What is expected. Tally the lines below that contain the word "toFrontValue", then give the tally and nothing more.

· · ·

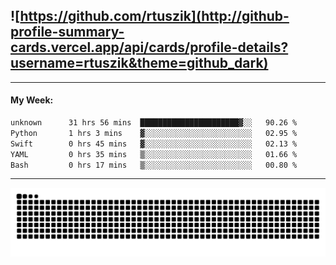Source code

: ## ![https://github.com/rtuszik](http://github-profile-summary-cards.vercel.app/api/cards/profile-details?username=rtuszik&theme=github_dark)

---
#### My Week:

<!--START_SECTION:waka-->

```txt
unknown      31 hrs 56 mins  ██████████████████████▓░░   90.26 %
Python       1 hrs 3 mins    ▓░░░░░░░░░░░░░░░░░░░░░░░░   02.95 %
Swift        0 hrs 45 mins   ▓░░░░░░░░░░░░░░░░░░░░░░░░   02.13 %
YAML         0 hrs 35 mins   ▒░░░░░░░░░░░░░░░░░░░░░░░░   01.66 %
Bash         0 hrs 17 mins   ▒░░░░░░░░░░░░░░░░░░░░░░░░   00.80 %
```

<!--END_SECTION:waka-->

---

![](https://raw.githubusercontent.com/rtuszik/rtuszik/output/github-contribution-grid-snake-dark.svg)
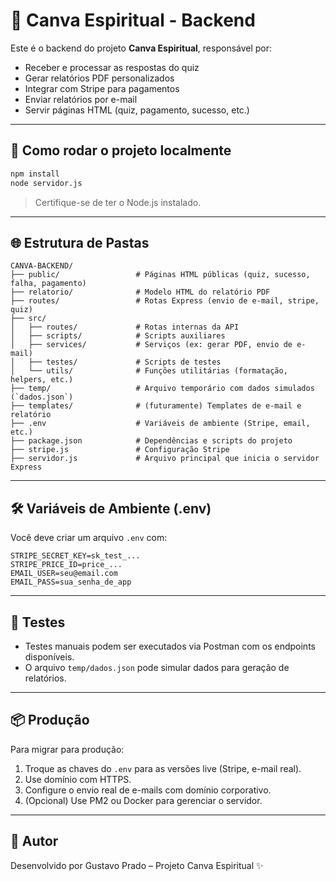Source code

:
# 📘 Canva Espiritual - Backend

Este é o backend do projeto **Canva Espiritual**, responsável por:
- Receber e processar as respostas do quiz
- Gerar relatórios PDF personalizados
- Integrar com Stripe para pagamentos
- Enviar relatórios por e-mail
- Servir páginas HTML (quiz, pagamento, sucesso, etc.)

---

## 🚀 Como rodar o projeto localmente

```bash
npm install
node servidor.js
```

> Certifique-se de ter o Node.js instalado.

---

## 🌐 Estrutura de Pastas

```
CANVA-BACKEND/
├── public/                 # Páginas HTML públicas (quiz, sucesso, falha, pagamento)
├── relatorio/              # Modelo HTML do relatório PDF
├── routes/                 # Rotas Express (envio de e-mail, stripe, quiz)
├── src/
│   ├── routes/             # Rotas internas da API
│   ├── scripts/            # Scripts auxiliares
│   ├── services/           # Serviços (ex: gerar PDF, envio de e-mail)
│   ├── testes/             # Scripts de testes
│   └── utils/              # Funções utilitárias (formatação, helpers, etc.)
├── temp/                   # Arquivo temporário com dados simulados (`dados.json`)
├── templates/              # (futuramente) Templates de e-mail e relatório
├── .env                    # Variáveis de ambiente (Stripe, email, etc.)
├── package.json            # Dependências e scripts do projeto
├── stripe.js               # Configuração Stripe
├── servidor.js             # Arquivo principal que inicia o servidor Express
```

---

## 🛠️ Variáveis de Ambiente (.env)

Você deve criar um arquivo `.env` com:

```env
STRIPE_SECRET_KEY=sk_test_...
STRIPE_PRICE_ID=price_...
EMAIL_USER=seu@email.com
EMAIL_PASS=sua_senha_de_app
```

---

## 🧪 Testes

- Testes manuais podem ser executados via Postman com os endpoints disponíveis.
- O arquivo `temp/dados.json` pode simular dados para geração de relatórios.

---

## 📦 Produção

Para migrar para produção:

1. Troque as chaves do `.env` para as versões live (Stripe, e-mail real).
2. Use domínio com HTTPS.
3. Configure o envio real de e-mails com domínio corporativo.
4. (Opcional) Use PM2 ou Docker para gerenciar o servidor.

---

## 🙌 Autor

Desenvolvido por Gustavo Prado – Projeto Canva Espiritual ✨
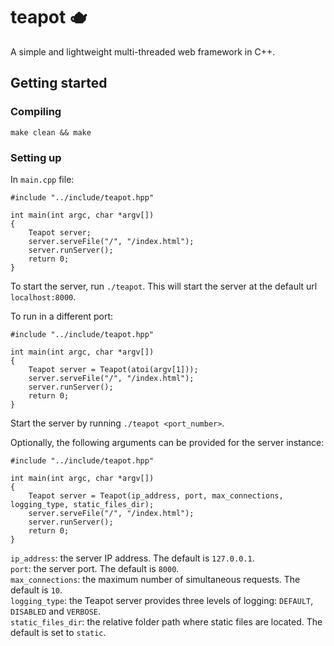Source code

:# teapot 🫖

A simple and lightweight multi-threaded web framework in C++.

## Getting started

### Compiling

`make clean && make`

### Setting up

In `main.cpp` file:

```
#include "../include/teapot.hpp"

int main(int argc, char *argv[])
{
    Teapot server;
    server.serveFile("/", "/index.html");
    server.runServer();
    return 0;
}
```

To start the server, run `./teapot`. This will start the server at the default url `localhost:8000`.

To run in a different port:

```
#include "../include/teapot.hpp"

int main(int argc, char *argv[])
{
    Teapot server = Teapot(atoi(argv[1]));
    server.serveFile("/", "/index.html");
    server.runServer();
    return 0;
}

```

Start the server by running `./teapot <port_number>`.

Optionally, the following arguments can be provided for the server instance:

```
#include "../include/teapot.hpp"

int main(int argc, char *argv[])
{
    Teapot server = Teapot(ip_address, port, max_connections, logging_type, static_files_dir);
    server.serveFile("/", "/index.html");
    server.runServer();
    return 0;
}

```

`ip_address`: the server IP address. The default is `127.0.0.1`. <br>
`port`: the server port. The default is `8000`. <br>
`max_connections`: the maximum number of simultaneous requests. The default is `10`. <br>
`logging_type`: the Teapot server provides three levels of logging: `DEFAULT`, `DISABLED` and `VERBOSE`. <br>
`static_files_dir`: the relative folder path where static files are located. The default is set to `static`. <br>
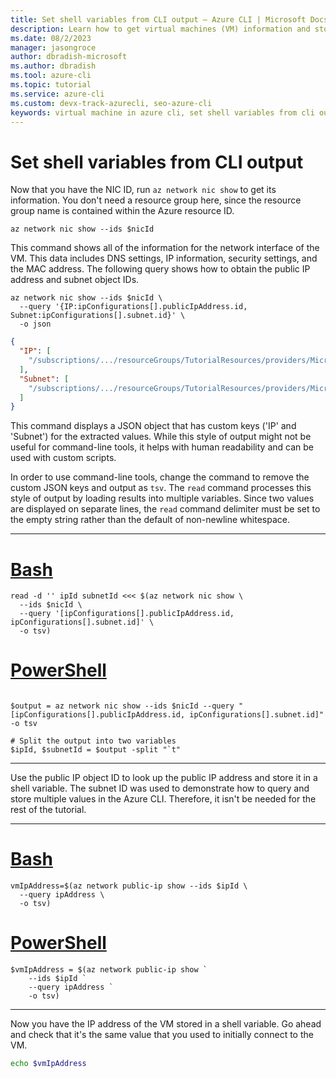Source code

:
 ```yaml
---
title: Set shell variables from CLI output – Azure CLI | Microsoft Docs
description: Learn how to get virtual machines (VM) information and store results in an Azure CLI shell variable.
ms.date: 08/2/2023
manager: jasongroce
author: dbradish-microsoft
ms.author: dbradish
ms.tool: azure-cli
ms.topic: tutorial
ms.service: azure-cli
ms.custom: devx-track-azurecli, seo-azure-cli
keywords: virtual machine in azure cli, set shell variables from cli output 
---
```


# Set shell variables from CLI output

Now that you have the NIC ID, run `az network nic show` to get its information. You don't need a resource group here, since the resource group name is contained within the Azure resource ID.

```azurecli-interactive
az network nic show --ids $nicId
```

This command shows all of the information for the network interface of the VM. This data includes DNS settings, IP information, security settings, and the MAC address. The following query shows how to obtain the public IP address and subnet object IDs.

```azurecli-interactive
az network nic show --ids $nicId \
  --query '{IP:ipConfigurations[].publicIpAddress.id, Subnet:ipConfigurations[].subnet.id}' \
  -o json
```

```json
{
  "IP": [
    "/subscriptions/.../resourceGroups/TutorialResources/providers/Microsoft.Network/publicIPAddresses/TutorialVM1PublicIP"
  ],
  "Subnet": [
    "/subscriptions/.../resourceGroups/TutorialResources/providers/Microsoft.Network/virtualNetworks/TutorialVM1VNET/subnets/TutorialVM1Subnet"
  ]
}
```

This command displays a JSON object that has custom keys ('IP' and 'Subnet') for the extracted values. While this style of output might not be useful
for command-line tools, it helps with human readability and can be used with custom scripts.

In order to use command-line tools, change the command to remove the custom JSON keys and output as `tsv`. The `read` command processes this style of output by loading results into multiple variables. Since two values are displayed on separate lines, the `read` command
delimiter must be set to the empty string rather than the default of non-newline whitespace.

---
# [Bash](#tab/bash)

```azurecli-interactive
read -d '' ipId subnetId <<< $(az network nic show \
  --ids $nicId \
  --query '[ipConfigurations[].publicIpAddress.id, ipConfigurations[].subnet.id]' \
  -o tsv)
```

# [PowerShell](#tab/powershell)

```azurecli-interactive

$output = az network nic show --ids $nicId --query "[ipConfigurations[].publicIpAddress.id, ipConfigurations[].subnet.id]" -o tsv

# Split the output into two variables
$ipId, $subnetId = $output -split "`t"
```

---

Use the public IP object ID to look up the public IP address and store it in a shell variable. The subnet ID was used to demonstrate how to query and store multiple values in the Azure CLI. Therefore, it isn't be needed for the rest of the tutorial.

---
# [Bash](#tab/bash)


```azurecli-interactive
vmIpAddress=$(az network public-ip show --ids $ipId \
  --query ipAddress \
  -o tsv)
```

# [PowerShell](#tab/powershell)

```azurecli-interactive
$vmIpAddress = $(az network public-ip show `
    --ids $ipId `
    --query ipAddress `
    -o tsv)
```

---

Now you have the IP address of the VM stored in a shell variable. Go ahead and check that it's the same value that you used to initially connect to the VM.

```bash
echo $vmIpAddress
```
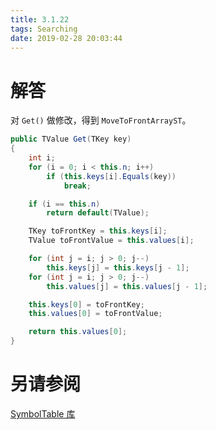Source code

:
 ```yaml
---
title: 3.1.22
tags: Searching
date: 2019-02-28 20:03:44
---
```


# 解答

对 `Get()` 做修改，得到 `MoveToFrontArrayST`。

```csharp
public TValue Get(TKey key)
{
    int i;
    for (i = 0; i < this.n; i++)
        if (this.keys[i].Equals(key))
            break;

    if (i == this.n)
        return default(TValue);

    TKey toFrontKey = this.keys[i];
    TValue toFrontValue = this.values[i];

    for (int j = i; j > 0; j--)
        this.keys[j] = this.keys[j - 1];
    for (int j = i; j > 0; j--)
        this.values[j] = this.values[j - 1];

    this.keys[0] = toFrontKey;
    this.values[0] = toFrontValue;

    return this.values[0];
}
```

# 另请参阅

[SymbolTable 库](https://alg4.ikesnowy.com/docs/api/SymbolTable.html)
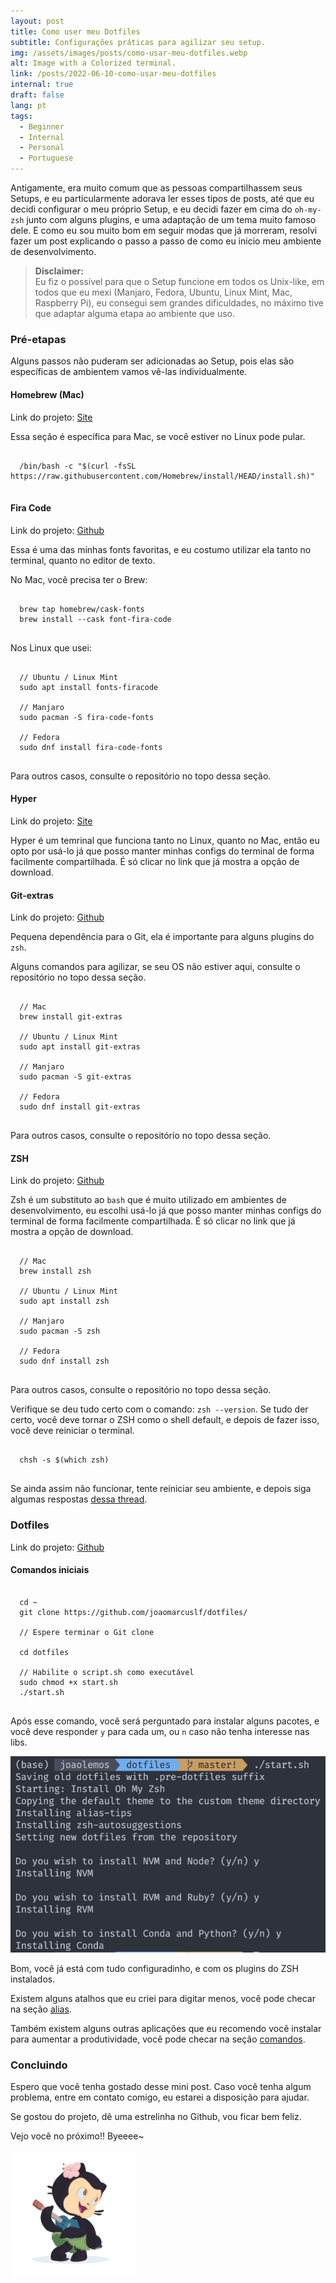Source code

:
 ```yaml
---
layout: post
title: Como user meu Dotfiles
subtitle: Configurações práticas para agilizar seu setup.
img: /assets/images/posts/como-usar-meu-dotfiles.webp
alt: Image with a Colorized terminal.
link: /posts/2022-06-10-como-usar-meu-dotfiles
internal: true
draft: false
lang: pt
tags:
  - Beginner
  - Internal
  - Personal
  - Portuguese
---
```


Antigamente, era muito comum que as pessoas compartilhassem seus Setups, e eu particularmente adorava ler esses tipos de posts, até que eu decidi configurar o meu próprio Setup, e eu decidi fazer em cima do `oh-my-zsh` junto com alguns plugins, e uma adaptação de um tema muito famoso dele. E como eu sou muito bom em seguir modas que já morreram, resolvi fazer um post explicando o passo a passo de como eu inicio meu ambiente de desenvolvimento.

<blockquote class="is-family-monospace">
<strong>Disclaimer:</strong> <br />
Eu fiz o possível para que o Setup funcione em todos os Unix-like, em todos que eu mexi (Manjaro, Fedora, Ubuntu, Linux Mint, Mac, Raspberry Pi), eu consegui sem grandes dificuldades, no máximo tive que adaptar alguma etapa ao ambiente que uso.
</blockquote>

### Pré-etapas

Alguns passos não puderam ser adicionadas ao Setup, pois elas são específicas de ambientem vamos vê-las individualmente.

#### Homebrew (Mac)

Link do projeto: [Site](https://brew.sh/)

Essa seção é específica para Mac, se você estiver no Linux pode pular.

<pre class="is-hljs">
  <code class="bash">
  /bin/bash -c "$(curl -fsSL https://raw.githubusercontent.com/Homebrew/install/HEAD/install.sh)"
  </code>
</pre>

#### Fira Code

Link do projeto: [Github](https://github.com/tonsky/FiraCode/wiki/Installing)

Essa é uma das minhas fonts favoritas, e eu costumo utilizar ela tanto no terminal, quanto no editor de texto.

No Mac, você precisa ter o Brew:

<pre class="is-hljs">
  <code class="bash">
  brew tap homebrew/cask-fonts
  brew install --cask font-fira-code
  </code>
</pre>

Nos Linux que usei:

<pre class="is-hljs">
  <code class="bash">
  // Ubuntu / Linux Mint
  sudo apt install fonts-firacode

  // Manjaro
  sudo pacman -S fira-code-fonts

  // Fedora
  sudo dnf install fira-code-fonts
  </code>
</pre>

Para outros casos, consulte o repositório no topo dessa seção.

#### Hyper

Link do projeto: [Site](https://hyper.is/)

Hyper é um temrinal que funciona tanto no Linux, quanto no Mac, então eu opto por usá-lo já que posso manter minhas configs do terminal de forma facilmente compartilhada. É só clicar no link que já mostra a opção de download.

#### Git-extras

Link do projeto: [Github](https://github.com/tj/git-extras/blob/master/Installation.md)

Pequena dependência para o Git, ela é importante para alguns plugins do `zsh`.

Alguns comandos para agilizar, se seu OS não estiver aqui, consulte o repositório no topo dessa seção.

<pre class="is-hljs">
  <code class="bash">
  // Mac
  brew install git-extras

  // Ubuntu / Linux Mint
  sudo apt install git-extras

  // Manjaro
  sudo pacman -S git-extras

  // Fedora
  sudo dnf install git-extras
  </code>
</pre>

Para outros casos, consulte o repositório no topo dessa seção.

#### ZSH

Link do projeto: [Github](https://github.com/ohmyzsh/ohmyzsh/wiki/Installing-ZSH#how-to-install-zsh-on-many-platforms)

Zsh é um substituto ao `bash` que é muito utilizado em ambientes de desenvolvimento, eu escolhi usá-lo já que posso manter minhas configs do terminal de forma facilmente compartilhada. É só clicar no link que já mostra a opção de download.

<pre class="is-hljs">
  <code class="bash">
  // Mac
  brew install zsh

  // Ubuntu / Linux Mint
  sudo apt install zsh

  // Manjaro
  sudo pacman -S zsh

  // Fedora
  sudo dnf install zsh
  </code>
</pre>

Para outros casos, consulte o repositório no topo dessa seção.

Verifique se deu tudo certo com o comando: `zsh --version`. Se tudo der certo, você deve tornar o ZSH como o shell default, e depois de fazer isso, você deve reiniciar o terminal.

<pre class="is-hljs">
  <code class="bash">
  chsh -s $(which zsh)
  </code>
</pre>

Se ainda assim não funcionar, tente reiniciar seu ambiente, e depois siga algumas respostas [dessa thread](https://askubuntu.com/questions/131823/how-to-make-zsh-the-default-shell).

### Dotfiles

Link do projeto: [Github](https://github.com/joaomarcuslf/dotfiles/)

#### Comandos iniciais

<pre class="is-hljs">
  <code class="bash">
  cd ~
  git clone https://github.com/joaomarcuslf/dotfiles/

  // Espere terminar o Git clone

  cd dotfiles

  // Habilite o script.sh como executável
  sudo chmod +x start.sh
  ./start.sh
  </code>
</pre>

Após esse comando, você será perguntado para instalar alguns pacotes, e você deve responder `y` para cada um, ou `n` caso não tenha interesse nas libs.

<img
  src="/assets/includes/2022-06-10-como-usar-meu-dotfiles-01.png"
  alt="Image from the post"
/>

Bom, você já está com tudo configuradinho, e com os plugins do ZSH instalados.

Existem alguns atalhos que eu criei para digitar menos, você pode checar na seção [alias](https://github.com/joaomarcuslf/dotfiles/blob/master/.bash_aliases).

Também existem alguns outras aplicações que eu recomendo você instalar para aumentar a produtividade, você pode checar na seção [comandos](https://github.com/joaomarcuslf/dotfiles#recommended).

### Concluindo

Espero que você tenha gostado desse mini post. Caso você tenha algum problema, entre em contato comigo, eu estarei a disposição para ajudar.

Se gostou do projeto, dê uma estrelinha no Github, vou ficar bem feliz.

Vejo você no próximo!! Byeeee~

<div class="has-text-centered">
  <img
    width="200"
    src="/assets/includes/octo-dancing.gif"
    alt="Image from the post"
  />
</div>
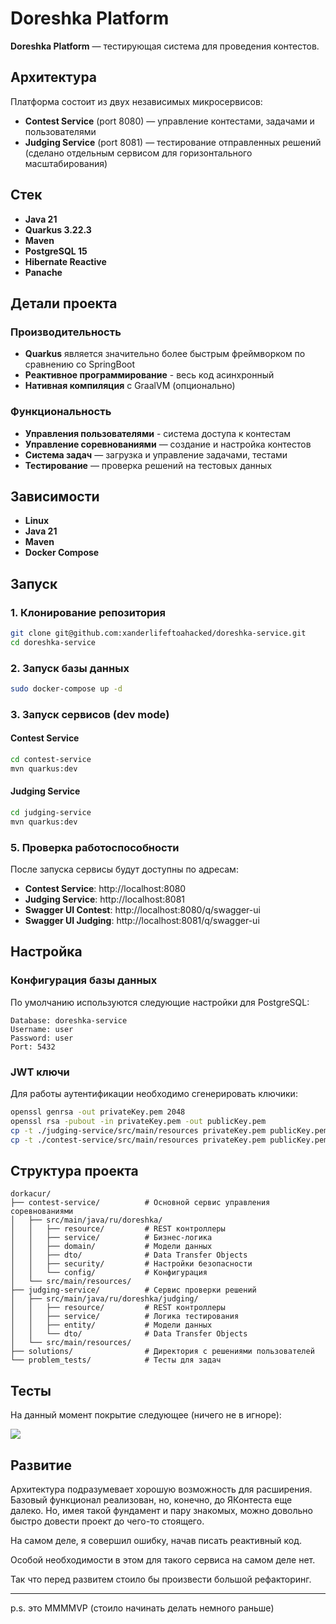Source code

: # Doreshka Platform

**Doreshka Platform** — тестирующая система для проведения контестов.

## Архитектура

Платформа состоит из двух независимых микросервисов:

- **Contest Service** (port 8080) — управление контестами, задачами и пользователями
- **Judging Service** (port 8081) — тестирование отправленных решений (сделано отдельным сервисом для горизонтального масштабирования)

## Стек

- **Java 21**
- **Quarkus 3.22.3**
- **Maven**
- **PostgreSQL 15**
- **Hibernate Reactive**
- **Panache**

## Детали проекта

### Производительность
- **Quarkus** является значительно более быстрым фреймворком по сравнению со SpringBoot
- **Реактивное программирование** - весь код асинхронный
- **Нативная компиляция** с GraalVM (опционально)

### Функциональность
- **Управления пользователями** - система доступа к контестам
- **Управление соревнованиями** — создание и настройка контестов
- **Система задач** — загрузка и управление задачами, тестами
- **Тестирование** — проверка решений на тестовых данных

## Зависимости

- **Linux**
- **Java 21**
- **Maven**
- **Docker Compose**

## Запуск

### 1. Клонирование репозитория
```bash
git clone git@github.com:xanderlifeftoahacked/doreshka-service.git
cd doreshka-service
```

### 2. Запуск базы данных
```bash
sudo docker-compose up -d
```

### 3. Запуск сервисов (dev mode)

#### Contest Service
```bash
cd contest-service
mvn quarkus:dev
```

#### Judging Service
```bash
cd judging-service
mvn quarkus:dev
```

### 5. Проверка работоспособности

После запуска сервисы будут доступны по адресам:
- **Contest Service**: http://localhost:8080
- **Judging Service**: http://localhost:8081
- **Swagger UI Contest**: http://localhost:8080/q/swagger-ui
- **Swagger UI Judging**: http://localhost:8081/q/swagger-ui

## Настройка

### Конфигурация базы данных

По умолчанию используются следующие настройки для PostgreSQL:
```properties
Database: doreshka-service
Username: user
Password: user
Port: 5432
```

### JWT ключи

Для работы аутентификации необходимо сгенерировать ключики:

```bash
openssl genrsa -out privateKey.pem 2048
openssl rsa -pubout -in privateKey.pem -out publicKey.pem
cp -t ./judging-service/src/main/resources privateKey.pem publicKey.pem 
cp -t ./contest-service/src/main/resources privateKey.pem publicKey.pem 
```

## Структура проекта

```
dorkacur/
├── contest-service/          # Основной сервис управления соревнованиями
│   ├── src/main/java/ru/doreshka/
│   │   ├── resource/         # REST контроллеры
│   │   ├── service/          # Бизнес-логика
│   │   ├── domain/           # Модели данных
│   │   ├── dto/              # Data Transfer Objects
│   │   ├── security/         # Настройки безопасности
│   │   └── config/           # Конфигурация
│   └── src/main/resources/
├── judging-service/          # Сервис проверки решений
│   ├── src/main/java/ru/doreshka/judging/
│   │   ├── resource/         # REST контроллеры
│   │   ├── service/          # Логика тестирования
│   │   ├── entity/           # Модели данных 
│   │   └── dto/              # Data Transfer Objects
│   └── src/main/resources/
├── solutions/                # Директория с решениями пользователей
└── problem_tests/            # Тесты для задач 
```

## Тесты

На данный момент покрытие следующее (ничего не в игноре):

![](https://i.yapx.cc/ZWyC9.png)

## Развитие

Архитектура подразумевает хорошую возможность для расширения.
Базовый функционал реализован, но, конечно, до ЯКонтеста еще далеко. Но, имея такой фундамент и пару знакомых, можно довольно быстро довести проект до чего-то стоящего.

На самом деле, я совершил ошибку, начав писать реактивный код.

Особой необходимости в этом для такого сервиса на самом деле нет.

Так что перед развитем стоило бы произвести большой рефакторинг.


---

p.s. это MMMMVP (стоило начинать делать немного раньше)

· · ·

Your response. 2